What Is A 401(k) Plan?

What Is A 401(k) Plan?

Retirees in the United States are some of the largest providers of liquidity to the financial markets. Pension plans allow working-age adults to balance their retirement portfolios by investing in a variety of stocks, funds and bonds

Employees in the United States can participate in a few different types of retirement plans. One of these, and the most popular one is the 401(k) plan. 

A 401(k) plan is a type of employer-sponsored retirement savings plan available in the United States. It allows employees to save for their retirement by making regular contributions to the plan, often with the added benefit of employer contributions.

Many employees choose relatively conservative investment strategies and contribute regularly while investing in treasury bonds and major indices, such as the S&P 500. 

If you are interested in how the 401(k) plans works, as well as the pros and cons associated with enrolling in one, this Investfox guide can help. 

How A 401(k) Plan Works

A 401(k) plan is a tax-advantaged retirement savings vehicle provided by employers to help employees save for their retirement. It offers tax benefits, potential employer matching contributions, and a range of investment options. 


To participate in a 401(k) plan, an individual must be employed by a company that offers such a plan. Employers may set specific eligibility criteria, such as a waiting period (e.g., three to six months) before an employee can start contributing. Some employers also extend 401(k) benefits to part-time employees. 

401(k) plans are also available to self-employed individuals who can make regular contributions to the plan. 


Employees contribute a portion of their pre-tax income to their 401(k) accounts through automatic payroll deductions. The maximum annual contribution limit is set by the IRS and can change from year to year.

As of 2023, contribution limits are $22,500 for employees, and $30,000 for those above the age of 50. 

These contributions are tax-deferred, meaning they are not subject to income tax until they are withdrawn during retirement.

Employer Matching

Many employers offer a 401(k) match, where they contribute money to an employee's 401(k) account based on the employee's own contributions. The employer match is typically a percentage of the employee's salary, up to a certain limit. 

For example, an employer might match 50% of an employee's contributions up to 6% of their salary. This matching contribution is essentially free money and a powerful incentive for employees to save for retirement. 

Investment Options 

Within the 401(k) plan, participants can usually choose from a range of investment options, such as mutual funds, exchange-traded funds (ETFs), stocks, bonds, and money market funds. 

The specific investment options available can vary from one plan to another.

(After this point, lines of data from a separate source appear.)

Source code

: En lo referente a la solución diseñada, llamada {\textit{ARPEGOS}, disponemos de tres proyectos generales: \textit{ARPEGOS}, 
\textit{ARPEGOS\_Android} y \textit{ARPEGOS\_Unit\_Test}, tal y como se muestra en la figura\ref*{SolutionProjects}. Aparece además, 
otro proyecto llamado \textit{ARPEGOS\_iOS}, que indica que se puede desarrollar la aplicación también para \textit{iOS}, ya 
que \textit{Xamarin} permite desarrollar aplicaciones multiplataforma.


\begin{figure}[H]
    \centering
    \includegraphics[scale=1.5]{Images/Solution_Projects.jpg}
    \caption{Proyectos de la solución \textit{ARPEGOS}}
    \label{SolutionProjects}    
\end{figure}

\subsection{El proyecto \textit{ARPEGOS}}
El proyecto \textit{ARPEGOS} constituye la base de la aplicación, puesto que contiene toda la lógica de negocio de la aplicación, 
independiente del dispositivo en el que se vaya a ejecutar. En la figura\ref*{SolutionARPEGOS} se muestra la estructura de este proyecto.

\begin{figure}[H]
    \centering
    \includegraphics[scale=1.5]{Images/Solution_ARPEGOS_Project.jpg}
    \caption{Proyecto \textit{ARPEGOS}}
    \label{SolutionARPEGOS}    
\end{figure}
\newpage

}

Employees can allocate their contributions among these investment options based on their risk tolerance and retirement goals. 

In the case of a self-directed 401(k) plan, employees can choose what to invest in themselves and fully direct their investments autonomously. 

Tax Benefits

 401(k) contributions are tax-deferred, which means they are deducted from an employee's taxable income for the year in which they are made. This reduces the employee's current income tax liability.

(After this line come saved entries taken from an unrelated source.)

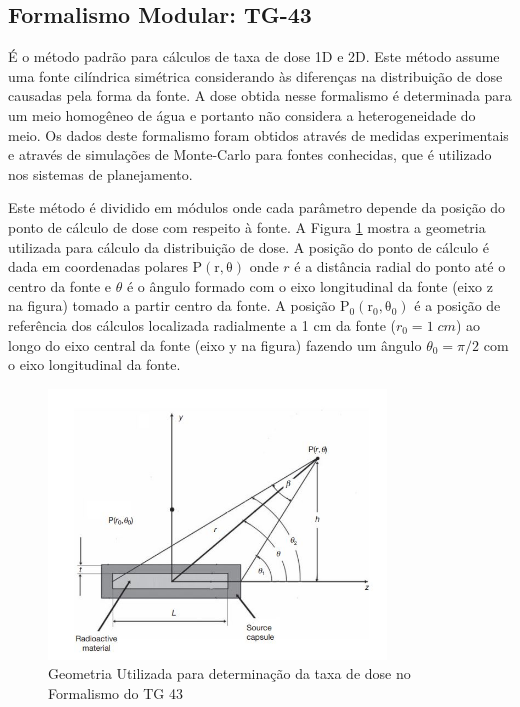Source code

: \documentclass[11pt,a4paper]{article}
\begin{document}
		\subsection{Formalismo Modular: TG-43}

			É o método padrão para cálculos de taxa de dose 1D e 2D. Este método assume uma fonte cilíndrica simétrica considerando às diferenças na distribuição de dose causadas pela forma da fonte. A dose obtida nesse formalismo é determinada para um meio homogêneo de água e portanto não considera a heterogeneidade do meio. Os dados deste formalismo foram obtidos através de medidas experimentais e através de simulações de Monte-Carlo para fontes conhecidas, que é utilizado nos sistemas de planejamento.

			Este método é dividido em módulos onde cada parâmetro depende da posição do ponto de cálculo de dose com respeito à fonte. A Figura \ref{img:FormalismoTg43} mostra a geometria utilizada para cálculo da distribuição de dose. A posição do ponto de cálculo é dada em coordenadas polares $\mathrm{P(r, \theta)}$ onde $r$ é a distância radial do ponto até o centro da fonte e $\theta$ é o ângulo formado com o eixo longitudinal da fonte (eixo z na figura) tomado a partir centro da fonte. A posição $\mathrm{P_0(r_0, \theta_0)}$ é a posição de referência dos cálculos localizada radialmente a 1 cm da fonte ($r_0 = 1 \; cm$) ao longo do eixo central da fonte (eixo y na figura) fazendo um ângulo $\theta_0 = \pi / 2$ com o eixo longitudinal da fonte.


				\begin{figure}[h]
					\centering
					\includegraphics[width=0.8\textwidth]{Imagens/esquemaFormalismoTg43.JPG}
					\caption{Geometria Utilizada para determinação da taxa de dose no Formalismo do TG 43}
					\label{img:FormalismoTg43}
				\end{figure}
\end{document}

Taxes are only paid when withdrawals are made in retirement, ideally at a lower tax rate since retirees typically have lower income than during their working years.

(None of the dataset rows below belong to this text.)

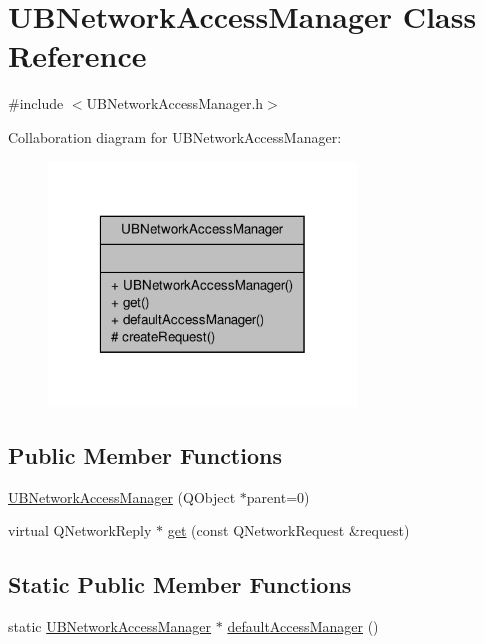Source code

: \hypertarget{class_u_b_network_access_manager}{\section{U\-B\-Network\-Access\-Manager Class Reference}
\label{db/dad/class_u_b_network_access_manager}
}


{\ttfamily \#include $<$U\-B\-Network\-Access\-Manager.\-h$>$}



Collaboration diagram for U\-B\-Network\-Access\-Manager\-:
\nopagebreak
\begin{figure}[H]
\begin{center}
\leavevmode
\includegraphics[width=232pt]{d2/d49/class_u_b_network_access_manager__coll__graph}
\end{center}
\end{figure}
\subsection*{Public Member Functions}
\begin{DoxyCompactItemize}
\item 
\hyperlink{class_u_b_network_access_manager_a5cf3eea86eba0bbf3a5af8056c84dfc8}{U\-B\-Network\-Access\-Manager} (Q\-Object $\ast$parent=0)
\item 
virtual Q\-Network\-Reply $\ast$ \hyperlink{class_u_b_network_access_manager_a4939a9c1018c4cc416db0f1b1dcbe581}{get} (const Q\-Network\-Request \&request)
\end{DoxyCompactItemize}
\subsection*{Static Public Member Functions}
\begin{DoxyCompactItemize}
\item 
static \hyperlink{class_u_b_network_access_manager}{U\-B\-Network\-Access\-Manager} $\ast$ \hyperlink{class_u_b_network_access_manager_aff17aa07b0b023bbe5f30bd39db43ccb}{default\-Access\-Manager} ()
\end{DoxyCompactItemize}
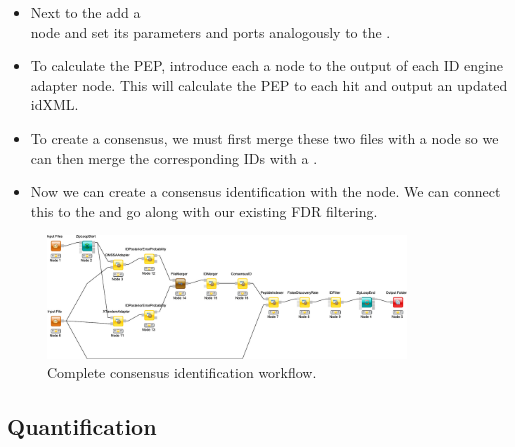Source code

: \begin{itemize}
\item
Next to the  add a  \\
 node and set its parameters and ports analogously to the .
\item
To calculate the PEP, introduce each a   node to the output of each ID engine adapter node.
This will calculate the PEP to each hit and output an updated idXML.
\item
To create a consensus, we must first merge these two files with a  node  so we can then merge the corresponding IDs with a  .
\item
Now we can create a consensus identification with the   node.
We can connect this to the  and go along with our existing FDR filtering.
\end{itemize}

\begin{figure}[htbp]
  \centering
  \includegraphics[width=0.85\textwidth]{graphics/labelfree/consensus_id}
  \caption{Complete consensus identification workflow.}
  \label{fig:consensusid}
\end{figure}


\subsection{Quantification}
\label{Labelfree_Quantification}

Employees are always fully vested in their own contributions to a 401(k) plan. However, vesting rules may apply to employer contributions. Vesting determines when employees have full ownership of employer contributions.

There may be a graded vesting schedule, which means employees become gradually more vested in their employer's contributions over time. 


401(k) plans are intended for retirement savings, so there are penalties for withdrawing funds before a certain age (usually 59½).

Early withdrawals are subject to a 10% penalty in addition to income taxes. There are some exceptions, such as financial hardship withdrawals, loans, and early retirement after age 55.


When employees change jobs or retire, they can typically choose to leave their 401(k) funds in their former employer's plan, transfer them to their new employer's plan (if available and permitted), or roll them over into an Individual Retirement Account (IRA) to maintain tax advantages and more control over investment choices.

Required Minimum Distributions (RMDs)

Starting at age 72 (or 70½ for those who reached that age before January 1, 2020), retirees are required to begin taking minimum distributions from their 401(k) accounts to ensure that they start drawing down their retirement savings.

The IRS provides guidelines for calculating the annual RMD amount. 

Key Takeaways From What Is A 401(k) Plan

  • A 401(k) retirement plan is an employer-sponsored retirement savings plan that allows employees to use predetermined strategies, or to actively manage their portfolios
  • 401(k) accounts allow employees to invest in a wide variety of stocks, bonds, and funds 
  • 401(k) holders make regular contributions to their savings plan until they reach the age of 72, when they are required to start distributing funds to draw down their retirement savings
  • As of 2023, the contribution limit is $22,500 for employees, and $30,000 for those above the age of 50
  • When employees change their jobs or retire, they can roll over their funds or transfer them to a new employer’s plan 
  • Early redemptions are subject to 10% penalty and income taxes, while capital gains accumulated by the 401(k) plans are tax-deferred 

FAQs On What Is A 401(k) Plan

Who can open a 401(k) plan?

Employees from the age of 21 can open 401(k) plans and start contributing upwards of $22,500. Companies that offer 401(k) plans are obligated to offer them to employees of at least 21 years of age in the United States. 

Are 401(k)-s taxable?

401(k) plans grow tax-deferred, meaning employees do not have to pay income taxes on their gains. However, in the case of an early redemption, a 10% penalty is in place, and the plan becomes subject to income tax. 

How much can I contribute to a 401(k) plan?

As of 2023, employees can contribute upwards of $22,500 annually to their 401(k) plan. For people over the age of 50, this figure is increased to $30,000.